**WHAT TO DO:** Where in the entries below does "Google" appear? Copy every line that has it.

[Recorded data]
****

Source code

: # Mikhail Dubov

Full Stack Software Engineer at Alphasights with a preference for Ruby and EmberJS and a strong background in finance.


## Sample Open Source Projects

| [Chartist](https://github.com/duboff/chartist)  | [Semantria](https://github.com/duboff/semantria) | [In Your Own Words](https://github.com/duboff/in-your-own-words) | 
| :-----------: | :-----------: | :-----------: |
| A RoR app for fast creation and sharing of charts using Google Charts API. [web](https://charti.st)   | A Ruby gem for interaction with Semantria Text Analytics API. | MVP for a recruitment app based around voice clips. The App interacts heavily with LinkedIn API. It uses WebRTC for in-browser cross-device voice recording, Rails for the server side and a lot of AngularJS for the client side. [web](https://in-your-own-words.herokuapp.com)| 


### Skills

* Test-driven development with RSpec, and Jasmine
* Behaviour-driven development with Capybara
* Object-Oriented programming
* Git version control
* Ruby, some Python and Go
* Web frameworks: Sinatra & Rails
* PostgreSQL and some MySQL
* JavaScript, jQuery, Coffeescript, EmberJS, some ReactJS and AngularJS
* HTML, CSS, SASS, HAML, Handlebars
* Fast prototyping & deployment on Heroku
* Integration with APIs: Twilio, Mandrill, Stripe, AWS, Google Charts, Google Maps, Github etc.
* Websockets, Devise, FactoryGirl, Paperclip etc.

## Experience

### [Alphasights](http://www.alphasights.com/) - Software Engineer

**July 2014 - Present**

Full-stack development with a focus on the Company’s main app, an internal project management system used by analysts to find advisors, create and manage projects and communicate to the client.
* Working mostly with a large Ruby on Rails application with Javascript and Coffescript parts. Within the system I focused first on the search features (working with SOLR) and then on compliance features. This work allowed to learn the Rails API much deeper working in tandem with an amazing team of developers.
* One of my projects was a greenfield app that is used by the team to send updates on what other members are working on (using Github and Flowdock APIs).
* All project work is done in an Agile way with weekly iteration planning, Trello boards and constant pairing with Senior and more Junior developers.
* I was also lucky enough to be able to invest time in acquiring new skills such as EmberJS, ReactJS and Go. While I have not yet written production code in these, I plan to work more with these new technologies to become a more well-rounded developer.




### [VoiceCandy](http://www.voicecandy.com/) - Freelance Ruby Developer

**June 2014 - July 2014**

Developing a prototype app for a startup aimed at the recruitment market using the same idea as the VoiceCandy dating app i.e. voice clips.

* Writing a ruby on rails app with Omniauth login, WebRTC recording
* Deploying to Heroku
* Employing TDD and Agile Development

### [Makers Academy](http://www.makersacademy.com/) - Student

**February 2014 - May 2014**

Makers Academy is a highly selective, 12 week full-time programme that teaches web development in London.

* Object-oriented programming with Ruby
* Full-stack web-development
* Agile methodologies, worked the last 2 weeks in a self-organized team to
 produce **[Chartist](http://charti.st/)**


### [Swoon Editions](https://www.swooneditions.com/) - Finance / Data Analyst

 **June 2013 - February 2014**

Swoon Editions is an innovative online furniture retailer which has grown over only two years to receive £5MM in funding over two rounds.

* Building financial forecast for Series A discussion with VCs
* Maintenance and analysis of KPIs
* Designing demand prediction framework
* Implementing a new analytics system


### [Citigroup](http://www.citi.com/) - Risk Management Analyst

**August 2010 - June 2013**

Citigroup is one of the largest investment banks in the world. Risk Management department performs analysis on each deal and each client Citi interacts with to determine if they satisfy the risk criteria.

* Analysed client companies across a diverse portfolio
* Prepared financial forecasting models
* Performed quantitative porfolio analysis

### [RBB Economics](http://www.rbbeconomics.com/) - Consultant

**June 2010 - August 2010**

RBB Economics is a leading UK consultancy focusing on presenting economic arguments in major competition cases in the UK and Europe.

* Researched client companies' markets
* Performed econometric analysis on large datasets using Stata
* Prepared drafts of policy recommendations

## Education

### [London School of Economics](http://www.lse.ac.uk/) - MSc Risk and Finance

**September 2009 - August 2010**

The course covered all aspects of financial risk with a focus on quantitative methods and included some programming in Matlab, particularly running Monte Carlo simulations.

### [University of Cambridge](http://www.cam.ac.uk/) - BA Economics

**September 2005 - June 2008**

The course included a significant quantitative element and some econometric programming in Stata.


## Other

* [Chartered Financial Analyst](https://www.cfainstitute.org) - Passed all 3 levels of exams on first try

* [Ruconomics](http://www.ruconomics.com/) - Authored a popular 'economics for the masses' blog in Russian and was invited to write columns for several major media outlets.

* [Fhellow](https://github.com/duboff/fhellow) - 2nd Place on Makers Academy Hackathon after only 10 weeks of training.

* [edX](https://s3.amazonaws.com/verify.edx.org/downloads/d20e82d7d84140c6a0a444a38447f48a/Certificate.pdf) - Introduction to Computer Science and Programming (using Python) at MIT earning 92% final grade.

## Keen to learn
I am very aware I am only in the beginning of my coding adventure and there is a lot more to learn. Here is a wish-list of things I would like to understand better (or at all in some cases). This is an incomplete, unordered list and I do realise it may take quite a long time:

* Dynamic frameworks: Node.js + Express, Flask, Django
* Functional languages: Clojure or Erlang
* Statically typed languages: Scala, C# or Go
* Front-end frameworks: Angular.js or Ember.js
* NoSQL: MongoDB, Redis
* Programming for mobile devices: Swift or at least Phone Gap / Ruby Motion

****

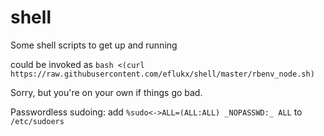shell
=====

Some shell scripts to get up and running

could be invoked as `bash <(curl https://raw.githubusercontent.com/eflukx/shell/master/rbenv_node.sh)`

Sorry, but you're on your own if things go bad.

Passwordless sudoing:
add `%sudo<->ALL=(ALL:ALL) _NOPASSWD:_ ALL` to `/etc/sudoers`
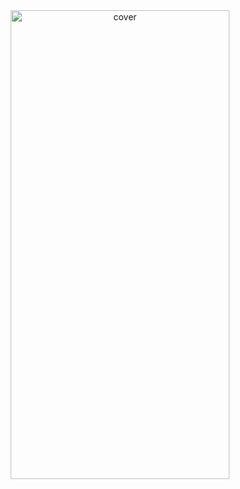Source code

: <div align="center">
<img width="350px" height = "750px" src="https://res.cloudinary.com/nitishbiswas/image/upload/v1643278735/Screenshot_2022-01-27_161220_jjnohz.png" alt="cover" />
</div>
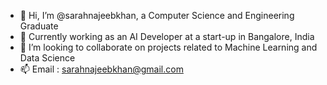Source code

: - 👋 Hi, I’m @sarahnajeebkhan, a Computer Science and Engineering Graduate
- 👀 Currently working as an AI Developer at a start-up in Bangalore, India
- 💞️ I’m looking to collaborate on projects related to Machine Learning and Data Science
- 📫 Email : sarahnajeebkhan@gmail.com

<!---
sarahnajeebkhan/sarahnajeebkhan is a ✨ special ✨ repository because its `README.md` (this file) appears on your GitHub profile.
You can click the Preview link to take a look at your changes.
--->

****

**ANSWER FOR THIS EXERCISE:**
| A RoR app for fast creation and sharing of charts using Google Charts API. [web](https://charti.st)   | A Ruby gem for interaction with Semantria Text Analytics API. | MVP for a recruitment app based around voice clips. The App interacts heavily with LinkedIn API. It uses WebRTC for in-browser cross-device voice recording, Rails for the server side and a lot of AngularJS for the client side. [web](https://in-your-own-words.herokuapp.com)| 
* Integration with APIs: Twilio, Mandrill, Stripe, AWS, Google Charts, Google Maps, Github etc.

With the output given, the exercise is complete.